**YOUR INSTRUCTIONS:**
Exact duplicates of all entries are needed.

::: DATA SUPPLIED

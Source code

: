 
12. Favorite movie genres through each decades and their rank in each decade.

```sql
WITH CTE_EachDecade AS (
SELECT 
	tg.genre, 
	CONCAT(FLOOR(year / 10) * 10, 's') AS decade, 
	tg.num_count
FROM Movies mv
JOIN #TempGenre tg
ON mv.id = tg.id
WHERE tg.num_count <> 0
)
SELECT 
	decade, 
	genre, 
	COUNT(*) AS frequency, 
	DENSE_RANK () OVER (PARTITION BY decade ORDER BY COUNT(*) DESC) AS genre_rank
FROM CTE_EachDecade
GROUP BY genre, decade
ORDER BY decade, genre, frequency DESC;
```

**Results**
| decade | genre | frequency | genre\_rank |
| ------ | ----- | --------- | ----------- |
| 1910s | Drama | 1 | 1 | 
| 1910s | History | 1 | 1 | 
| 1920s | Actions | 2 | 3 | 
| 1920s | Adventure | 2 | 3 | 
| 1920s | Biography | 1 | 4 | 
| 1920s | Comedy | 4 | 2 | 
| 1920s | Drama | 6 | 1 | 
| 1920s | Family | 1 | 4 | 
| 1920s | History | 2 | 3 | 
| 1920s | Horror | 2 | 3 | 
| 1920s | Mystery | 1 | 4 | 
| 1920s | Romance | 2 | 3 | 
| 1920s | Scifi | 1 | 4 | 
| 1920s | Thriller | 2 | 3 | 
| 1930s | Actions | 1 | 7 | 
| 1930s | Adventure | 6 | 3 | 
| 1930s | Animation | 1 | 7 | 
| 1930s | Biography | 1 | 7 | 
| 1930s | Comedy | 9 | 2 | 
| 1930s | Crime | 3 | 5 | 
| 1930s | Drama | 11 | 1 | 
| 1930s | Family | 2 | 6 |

::::::

**COMPLETED EXERCISE:**
Source code

: 
12. Favorite movie genres through each decades and their rank in each decade.

```sql
WITH CTE_EachDecade AS (
SELECT 
	tg.genre, 
	CONCAT(FLOOR(year / 10) * 10, 's') AS decade, 
	tg.num_count
FROM Movies mv
JOIN #TempGenre tg
ON mv.id = tg.id
WHERE tg.num_count <> 0
)
SELECT 
	decade, 
	genre, 
	COUNT(*) AS frequency, 
	DENSE_RANK () OVER (PARTITION BY decade ORDER BY COUNT(*) DESC) AS genre_rank
FROM CTE_EachDecade
GROUP BY genre, decade
ORDER BY decade, genre, frequency DESC;
```

**Results**
| decade | genre | frequency | genre\_rank |
| ------ | ----- | --------- | ----------- |
| 1910s | Drama | 1 | 1 | 
| 1910s | History | 1 | 1 | 
| 1920s | Actions | 2 | 3 | 
| 1920s | Adventure | 2 | 3 | 
| 1920s | Biography | 1 | 4 | 
| 1920s | Comedy | 4 | 2 | 
| 1920s | Drama | 6 | 1 | 
| 1920s | Family | 1 | 4 | 
| 1920s | History | 2 | 3 | 
| 1920s | Horror | 2 | 3 | 
| 1920s | Mystery | 1 | 4 | 
| 1920s | Romance | 2 | 3 | 
| 1920s | Scifi | 1 | 4 | 
| 1920s | Thriller | 2 | 3 | 
| 1930s | Actions | 1 | 7 | 
| 1930s | Adventure | 6 | 3 | 
| 1930s | Animation | 1 | 7 | 
| 1930s | Biography | 1 | 7 | 
| 1930s | Comedy | 9 | 2 | 
| 1930s | Crime | 3 | 5 | 
| 1930s | Drama | 11 | 1 | 
| 1930s | Family | 2 | 6 |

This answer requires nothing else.